In less than a month after Ace joined KISS, they had their first show at a small club called Popcorn, later changed the name to Coventry, located in Sunnyside, Queens on January 30, 1973. The number of audiences was very far from their later arena tours. Less than 10 people, just like many bands had to pass. The lucky thing was Joey Ramone of The Ramones was among one of the few audiences and he was impressed by KISS’s performance and loud sound. KISS had a few more gigs at the live house.
Coventry was long gone in mid-1970’s. The address itself, 47-03 Queens Boulevard, doesn’t exist anymore. The site is now a commercial building near the intersection of Queens Boulevard and Roosevelt Avenue under 46th Street Station of 7 subway line. Sunnyside still has a traditional blue-collar atmosphere, but the area has made a lot of developments because of the convenient location close to Manhattan. Sunnyside is also known as a variety of ethnic restaurants, such as Turkish, Filipino, Thai, and Korean. Oh, Sunnyside is also featured on “Spider-man” movie after 2002. The place where Peter Parker (Spider-man) lived was Sunnyside in 2002 movie.

Popcorn night club (later changed to Coventry) was located on the site of either a commercial building of top photo or Chase bank next to the building. Most likely, the site of the 4-stories commercial building.

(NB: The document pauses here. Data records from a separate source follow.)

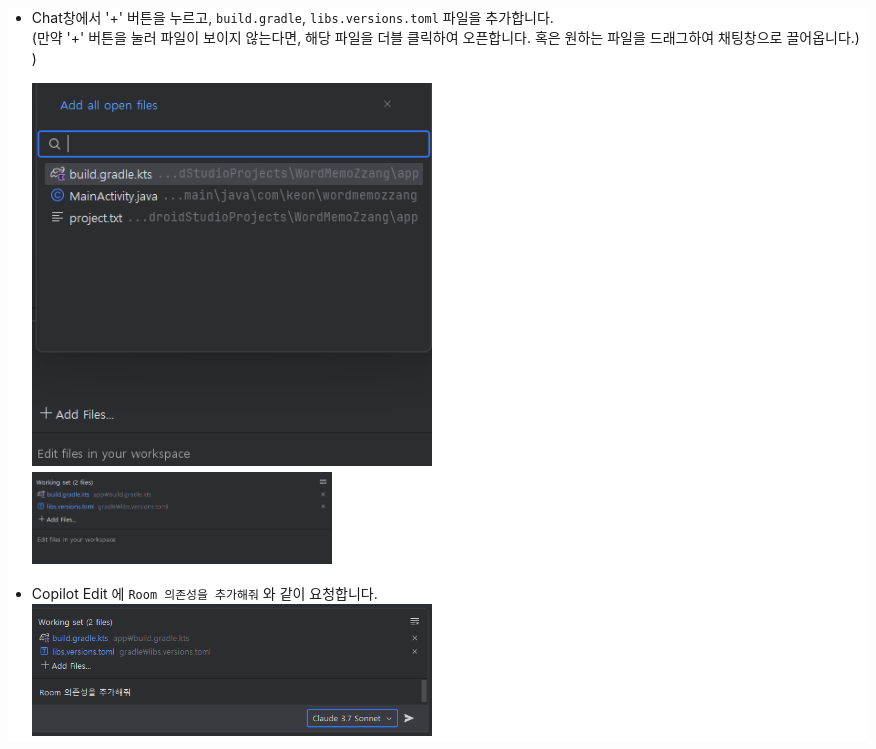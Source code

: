 - Chat창에서 '+' 버튼을 누르고, `build.gradle`, `libs.versions.toml` 파일을 추가합니다.  <br>
  (만약 '+' 버튼을 눌러 파일이 보이지 않는다면, 해당 파일을 더블 클릭하여 오픈합니다. 혹은 원하는 파일을 드래그하여 채팅창으로 끌어옵니다.) <br>)

  <img src="img/08.png" width="400"> <br>
  <img src="img/09.png" width="300"> <br>

- Copilot Edit 에 `Room 의존성을 추가해줘` 와 같이 요청합니다. <br>
  <img src="img/10.png" width="400"> <br>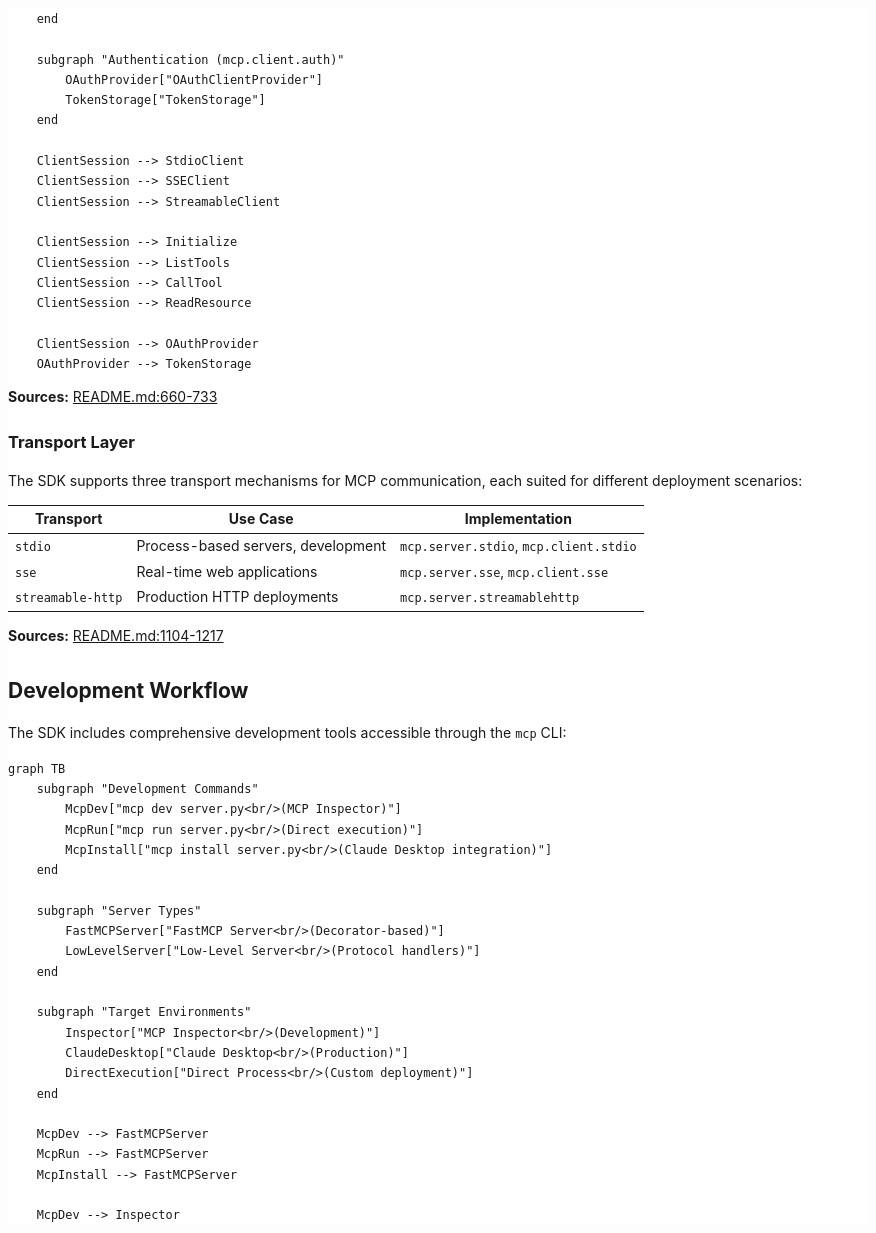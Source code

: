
 ```mermaid
    end
    
    subgraph "Authentication (mcp.client.auth)"
        OAuthProvider["OAuthClientProvider"]
        TokenStorage["TokenStorage"]
    end
    
    ClientSession --> StdioClient
    ClientSession --> SSEClient
    ClientSession --> StreamableClient
    
    ClientSession --> Initialize
    ClientSession --> ListTools
    ClientSession --> CallTool
    ClientSession --> ReadResource
    
    ClientSession --> OAuthProvider
    OAuthProvider --> TokenStorage
```

**Sources:** [README.md:660-733]()

### Transport Layer

The SDK supports three transport mechanisms for MCP communication, each suited for different deployment scenarios:

| Transport | Use Case | Implementation |
|-----------|----------|----------------|
| `stdio` | Process-based servers, development | `mcp.server.stdio`, `mcp.client.stdio` |
| `sse` | Real-time web applications | `mcp.server.sse`, `mcp.client.sse` |
| `streamable-http` | Production HTTP deployments | `mcp.server.streamablehttp` |

**Sources:** [README.md:1104-1217]()

## Development Workflow

The SDK includes comprehensive development tools accessible through the `mcp` CLI:

```mermaid
graph TB
    subgraph "Development Commands"
        McpDev["mcp dev server.py<br/>(MCP Inspector)"]
        McpRun["mcp run server.py<br/>(Direct execution)"]
        McpInstall["mcp install server.py<br/>(Claude Desktop integration)"]
    end
    
    subgraph "Server Types"
        FastMCPServer["FastMCP Server<br/>(Decorator-based)"]
        LowLevelServer["Low-Level Server<br/>(Protocol handlers)"]
    end
    
    subgraph "Target Environments"
        Inspector["MCP Inspector<br/>(Development)"]
        ClaudeDesktop["Claude Desktop<br/>(Production)"]
        DirectExecution["Direct Process<br/>(Custom deployment)"]
    end
    
    McpDev --> FastMCPServer
    McpRun --> FastMCPServer
    McpInstall --> FastMCPServer
    
    McpDev --> Inspector
```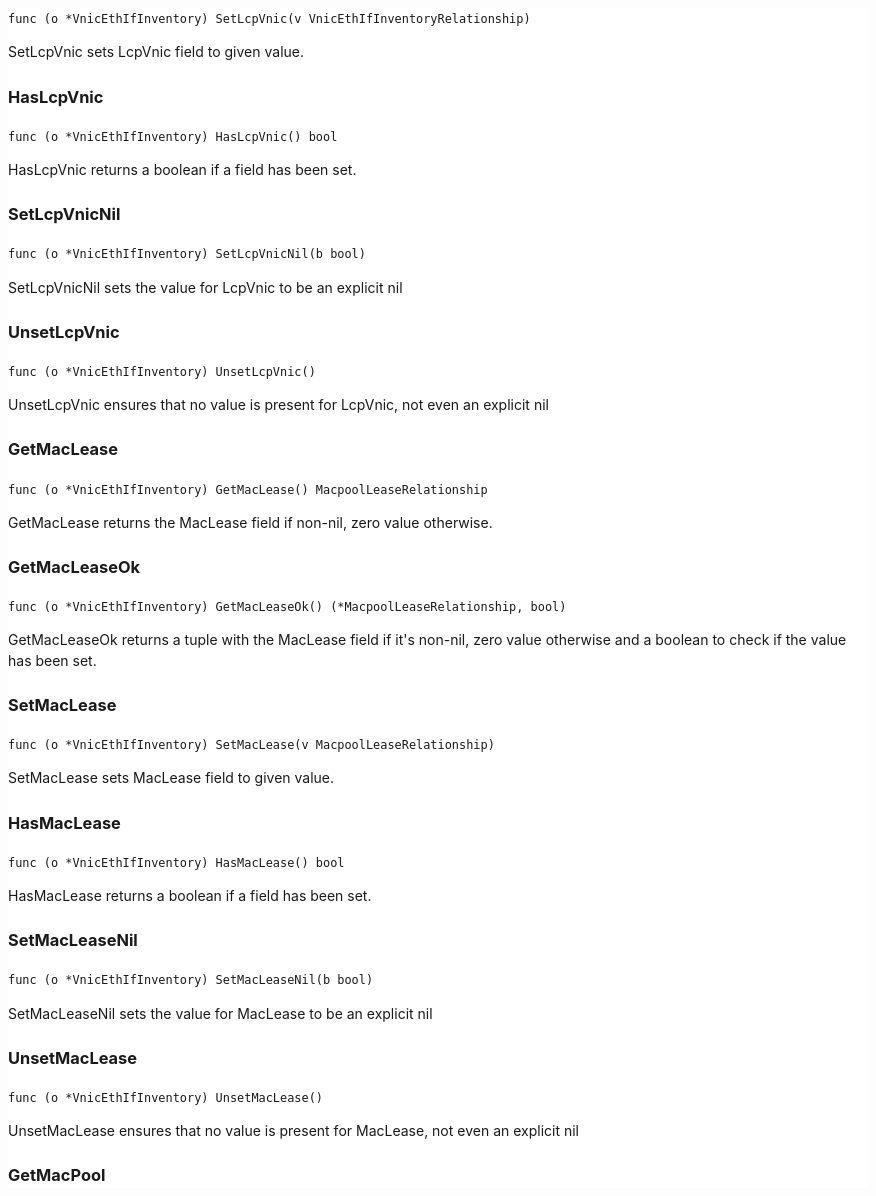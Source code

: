 `func (o *VnicEthIfInventory) SetLcpVnic(v VnicEthIfInventoryRelationship)`

SetLcpVnic sets LcpVnic field to given value.

### HasLcpVnic

`func (o *VnicEthIfInventory) HasLcpVnic() bool`

HasLcpVnic returns a boolean if a field has been set.

### SetLcpVnicNil

`func (o *VnicEthIfInventory) SetLcpVnicNil(b bool)`

 SetLcpVnicNil sets the value for LcpVnic to be an explicit nil

### UnsetLcpVnic
`func (o *VnicEthIfInventory) UnsetLcpVnic()`

UnsetLcpVnic ensures that no value is present for LcpVnic, not even an explicit nil
### GetMacLease

`func (o *VnicEthIfInventory) GetMacLease() MacpoolLeaseRelationship`

GetMacLease returns the MacLease field if non-nil, zero value otherwise.

### GetMacLeaseOk

`func (o *VnicEthIfInventory) GetMacLeaseOk() (*MacpoolLeaseRelationship, bool)`

GetMacLeaseOk returns a tuple with the MacLease field if it's non-nil, zero value otherwise
and a boolean to check if the value has been set.

### SetMacLease

`func (o *VnicEthIfInventory) SetMacLease(v MacpoolLeaseRelationship)`

SetMacLease sets MacLease field to given value.

### HasMacLease

`func (o *VnicEthIfInventory) HasMacLease() bool`

HasMacLease returns a boolean if a field has been set.

### SetMacLeaseNil

`func (o *VnicEthIfInventory) SetMacLeaseNil(b bool)`

 SetMacLeaseNil sets the value for MacLease to be an explicit nil

### UnsetMacLease
`func (o *VnicEthIfInventory) UnsetMacLease()`

UnsetMacLease ensures that no value is present for MacLease, not even an explicit nil
### GetMacPool
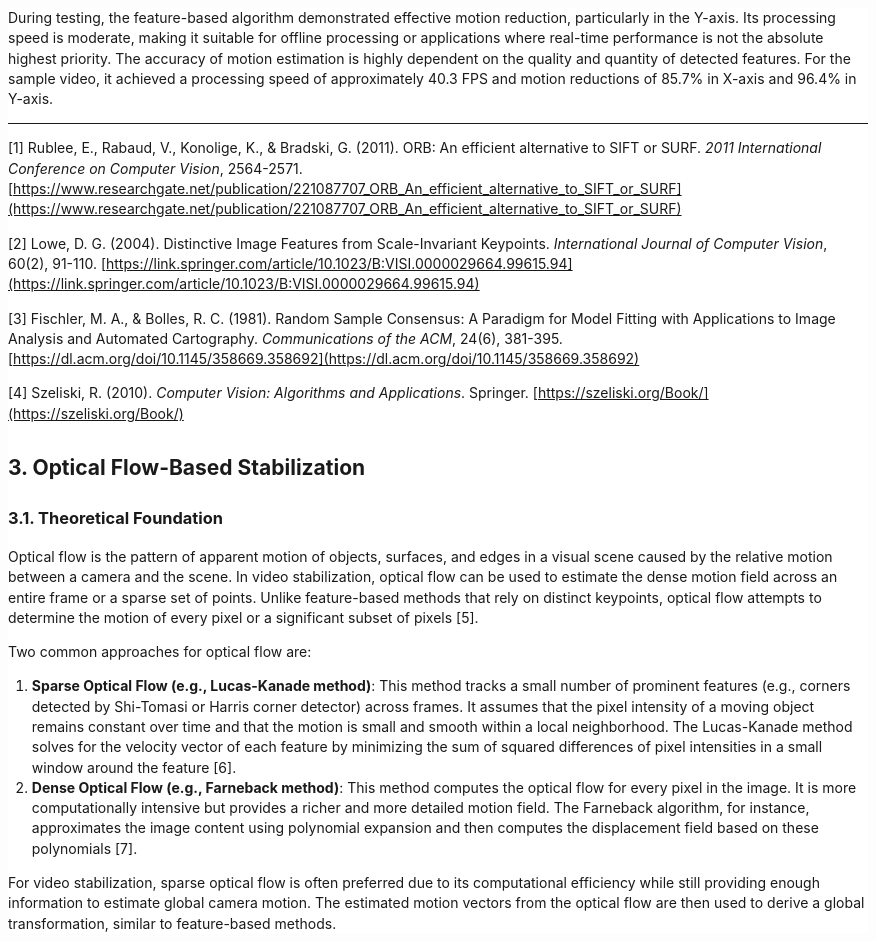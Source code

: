 During testing, the feature-based algorithm demonstrated effective motion reduction, particularly in the Y-axis. Its processing speed is moderate, making it suitable for offline processing or applications where real-time performance is not the absolute highest priority. The accuracy of motion estimation is highly dependent on the quality and quantity of detected features. For the sample video, it achieved a processing speed of approximately 40.3 FPS and motion reductions of 85.7% in X-axis and 96.4% in Y-axis.

---

[1] Rublee, E., Rabaud, V., Konolige, K., & Bradski, G. (2011). ORB: An efficient alternative to SIFT or SURF. *2011 International Conference on Computer Vision*, 2564-2571. [https://www.researchgate.net/publication/221087707_ORB_An_efficient_alternative_to_SIFT_or_SURF](https://www.researchgate.net/publication/221087707_ORB_An_efficient_alternative_to_SIFT_or_SURF)

[2] Lowe, D. G. (2004). Distinctive Image Features from Scale-Invariant Keypoints. *International Journal of Computer Vision*, 60(2), 91-110. [https://link.springer.com/article/10.1023/B:VISI.0000029664.99615.94](https://link.springer.com/article/10.1023/B:VISI.0000029664.99615.94)

[3] Fischler, M. A., & Bolles, R. C. (1981). Random Sample Consensus: A Paradigm for Model Fitting with Applications to Image Analysis and Automated Cartography. *Communications of the ACM*, 24(6), 381-395. [https://dl.acm.org/doi/10.1145/358669.358692](https://dl.acm.org/doi/10.1145/358669.358692)

[4] Szeliski, R. (2010). *Computer Vision: Algorithms and Applications*. Springer. [https://szeliski.org/Book/](https://szeliski.org/Book/)




## 3. Optical Flow-Based Stabilization

### 3.1. Theoretical Foundation

Optical flow is the pattern of apparent motion of objects, surfaces, and edges in a visual scene caused by the relative motion between a camera and the scene. In video stabilization, optical flow can be used to estimate the dense motion field across an entire frame or a sparse set of points. Unlike feature-based methods that rely on distinct keypoints, optical flow attempts to determine the motion of every pixel or a significant subset of pixels [5].

Two common approaches for optical flow are:

1.  **Sparse Optical Flow (e.g., Lucas-Kanade method)**: This method tracks a small number of prominent features (e.g., corners detected by Shi-Tomasi or Harris corner detector) across frames. It assumes that the pixel intensity of a moving object remains constant over time and that the motion is small and smooth within a local neighborhood. The Lucas-Kanade method solves for the velocity vector of each feature by minimizing the sum of squared differences of pixel intensities in a small window around the feature [6].
2.  **Dense Optical Flow (e.g., Farneback method)**: This method computes the optical flow for every pixel in the image. It is more computationally intensive but provides a richer and more detailed motion field. The Farneback algorithm, for instance, approximates the image content using polynomial expansion and then computes the displacement field based on these polynomials [7].

For video stabilization, sparse optical flow is often preferred due to its computational efficiency while still providing enough information to estimate global camera motion. The estimated motion vectors from the optical flow are then used to derive a global transformation, similar to feature-based methods.
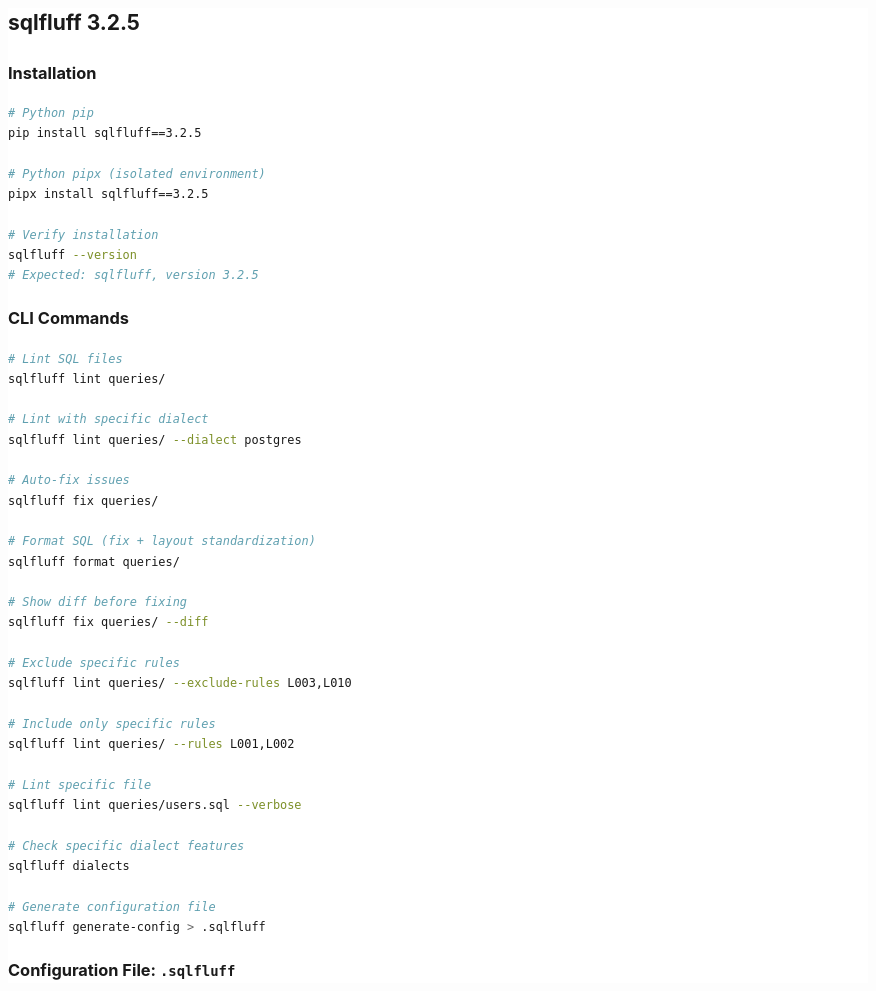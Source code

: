 ## sqlfluff 3.2.5

### Installation

```bash
# Python pip
pip install sqlfluff==3.2.5

# Python pipx (isolated environment)
pipx install sqlfluff==3.2.5

# Verify installation
sqlfluff --version
# Expected: sqlfluff, version 3.2.5
```

### CLI Commands

```bash
# Lint SQL files
sqlfluff lint queries/

# Lint with specific dialect
sqlfluff lint queries/ --dialect postgres

# Auto-fix issues
sqlfluff fix queries/

# Format SQL (fix + layout standardization)
sqlfluff format queries/

# Show diff before fixing
sqlfluff fix queries/ --diff

# Exclude specific rules
sqlfluff lint queries/ --exclude-rules L003,L010

# Include only specific rules
sqlfluff lint queries/ --rules L001,L002

# Lint specific file
sqlfluff lint queries/users.sql --verbose

# Check specific dialect features
sqlfluff dialects

# Generate configuration file
sqlfluff generate-config > .sqlfluff
```

### Configuration File: `.sqlfluff`
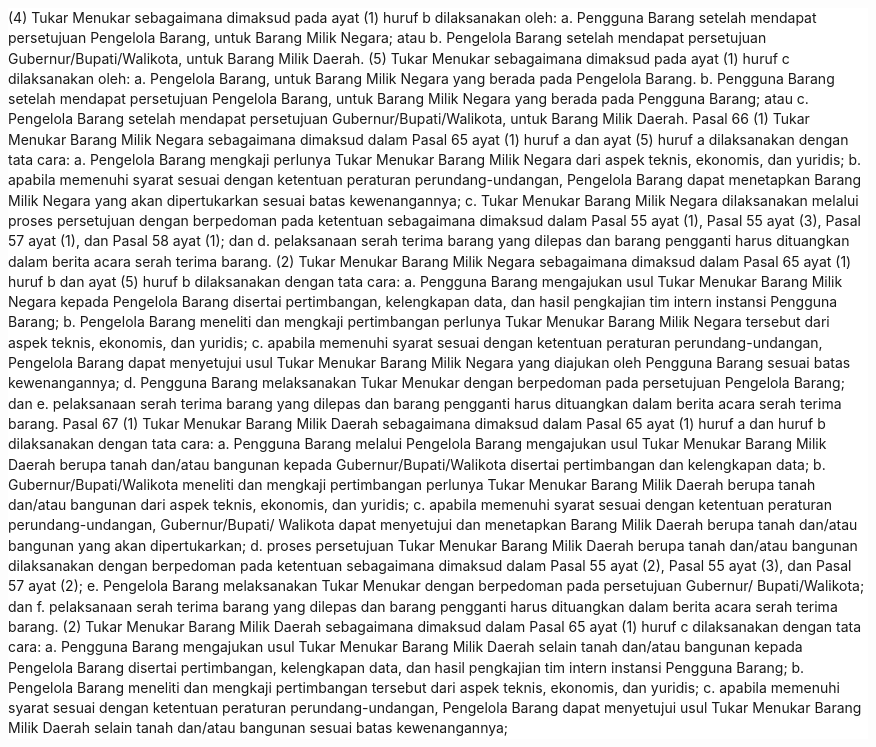 (4) Tukar Menukar sebagaimana dimaksud pada ayat (1) huruf b dilaksanakan oleh:
a. Pengguna Barang setelah mendapat persetujuan Pengelola Barang, untuk Barang Milik Negara; atau
b. Pengelola Barang setelah mendapat persetujuan Gubernur/Bupati/Walikota, untuk Barang Milik Daerah.
(5) Tukar Menukar sebagaimana dimaksud pada ayat (1) huruf c dilaksanakan oleh:
a. Pengelola Barang, untuk Barang Milik Negara yang berada pada Pengelola Barang.
b. Pengguna Barang setelah mendapat persetujuan Pengelola Barang, untuk Barang Milik Negara yang berada pada Pengguna Barang; atau
c. Pengelola Barang setelah mendapat persetujuan Gubernur/Bupati/Walikota, untuk Barang Milik Daerah.
Pasal 66
(1) Tukar Menukar Barang Milik Negara sebagaimana dimaksud dalam Pasal 65 ayat (1) huruf a dan ayat (5) huruf a dilaksanakan dengan tata cara:
a. Pengelola Barang mengkaji perlunya Tukar Menukar Barang Milik Negara dari aspek teknis, ekonomis, dan yuridis;
b. apabila memenuhi syarat sesuai dengan ketentuan peraturan perundang-undangan, Pengelola Barang dapat menetapkan Barang Milik Negara yang akan dipertukarkan sesuai batas kewenangannya;
c. Tukar Menukar Barang Milik Negara dilaksanakan melalui proses persetujuan dengan berpedoman pada ketentuan sebagaimana dimaksud dalam Pasal 55 ayat (1), Pasal 55 ayat (3), Pasal 57 ayat (1), dan Pasal 58 ayat (1); dan
d. pelaksanaan serah terima barang yang dilepas dan barang pengganti harus dituangkan dalam berita acara serah terima barang.
(2) Tukar Menukar Barang Milik Negara sebagaimana dimaksud dalam Pasal 65 ayat (1) huruf b dan ayat (5) huruf b dilaksanakan dengan tata cara:
a. Pengguna Barang mengajukan usul Tukar Menukar Barang Milik Negara kepada Pengelola Barang disertai pertimbangan, kelengkapan data, dan hasil pengkajian tim intern instansi Pengguna Barang;
b. Pengelola Barang meneliti dan mengkaji pertimbangan perlunya Tukar Menukar Barang Milik Negara tersebut dari aspek teknis, ekonomis, dan yuridis;
c. apabila memenuhi syarat sesuai dengan ketentuan peraturan perundang-undangan, Pengelola Barang dapat menyetujui usul Tukar Menukar Barang Milik Negara yang diajukan oleh Pengguna Barang sesuai batas kewenangannya;
d. Pengguna Barang melaksanakan Tukar Menukar dengan berpedoman pada persetujuan Pengelola Barang; dan
e. pelaksanaan serah terima barang yang dilepas dan barang pengganti harus dituangkan dalam berita acara serah terima barang.
Pasal 67
(1) Tukar Menukar Barang Milik Daerah sebagaimana dimaksud dalam Pasal 65 ayat (1) huruf a dan huruf b dilaksanakan dengan tata cara:
a. Pengguna Barang melalui Pengelola Barang mengajukan usul Tukar Menukar Barang Milik Daerah berupa tanah dan/atau bangunan kepada Gubernur/Bupati/Walikota disertai pertimbangan dan kelengkapan data;
b. Gubernur/Bupati/Walikota meneliti dan mengkaji pertimbangan perlunya Tukar Menukar Barang Milik Daerah berupa tanah dan/atau bangunan dari aspek teknis, ekonomis, dan yuridis;
c. apabila memenuhi syarat sesuai dengan ketentuan peraturan perundang-undangan, Gubernur/Bupati/ Walikota dapat menyetujui dan menetapkan Barang Milik Daerah berupa tanah dan/atau bangunan yang akan dipertukarkan;
d. proses persetujuan Tukar Menukar Barang Milik Daerah berupa tanah dan/atau bangunan dilaksanakan dengan berpedoman pada ketentuan sebagaimana dimaksud dalam Pasal 55 ayat (2), Pasal 55 ayat (3), dan Pasal 57 ayat (2);
e. Pengelola Barang melaksanakan Tukar Menukar dengan berpedoman pada persetujuan Gubernur/ Bupati/Walikota; dan
f. pelaksanaan serah terima barang yang dilepas dan barang pengganti harus dituangkan dalam berita acara serah terima barang.
(2) Tukar Menukar Barang Milik Daerah sebagaimana dimaksud dalam Pasal 65 ayat (1) huruf c dilaksanakan dengan tata cara:
a. Pengguna Barang mengajukan usul Tukar Menukar Barang Milik Daerah selain tanah dan/atau bangunan kepada Pengelola Barang disertai pertimbangan, kelengkapan data, dan hasil pengkajian tim intern instansi Pengguna Barang;
b. Pengelola Barang meneliti dan mengkaji pertimbangan tersebut dari aspek teknis, ekonomis, dan yuridis;
c. apabila memenuhi syarat sesuai dengan ketentuan peraturan perundang-undangan, Pengelola Barang dapat menyetujui usul Tukar Menukar Barang Milik Daerah selain tanah dan/atau bangunan sesuai batas kewenangannya;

A convenient location on Queens Boulevard right across 46th Street Station of 7 trains.
Current Sunnyside. Clockwise from top left: the entrance of old fashioned Sunnyside shopping strip, Queens Boulevard overseeing Manhattan, the traditional Sunnyside apartments where Spider-Man flew over, men enjoyed playing domino under 46th Street Station.

Interestingly, what does still exist nearby the club is Public Service Rental, an affordable truck rental company KISS used to move their equipment from their rehearsal loft to the Popcorn and other clubs before their debut. The surrounding area is still an industrial area.

Public Service Rental
Maybe Paul drove a rental truck out of Public Service on this street with looking Empire State Building, New York City’s symbol of victory, hoping they would be on the top of the world like the building one day. Around Public Service is still an industrial area. A rare area nothing much is changed in the fast changing city.

KISS held their first Manhattan show on May 4, 1973. It was the 8th floor of 54 Bleecker Street, used as a rehearsal loft of a different band with a former New York Doll member. KISS played there on June 1 again. That time, admission was only $1.
The loft building still exists in the middle of trendy NoHo area (means north of Houston Street), just across SoHo (south of Houston). The difference is, according to Paul’s Face The Music, the building was a factory loft back then. Now the building is a fashionable office building with a popular American/Chinese restaurant named NoHo Star in downstairs, though that restaurant has more than 30 years history.

54 Bleecker Street on the corner of Lafayette Street in Noho, where KISS had their first Manhattan show 4 months after their first show in Queens. 8th Floor is now an office space. The building has a long-running restaurant, NoHo Star, on the first floor
NoHo scene. NoHo streets still keep some good sleazy NYC atmosphere. The lower right photo was where former CBGB club was located, now a boutique.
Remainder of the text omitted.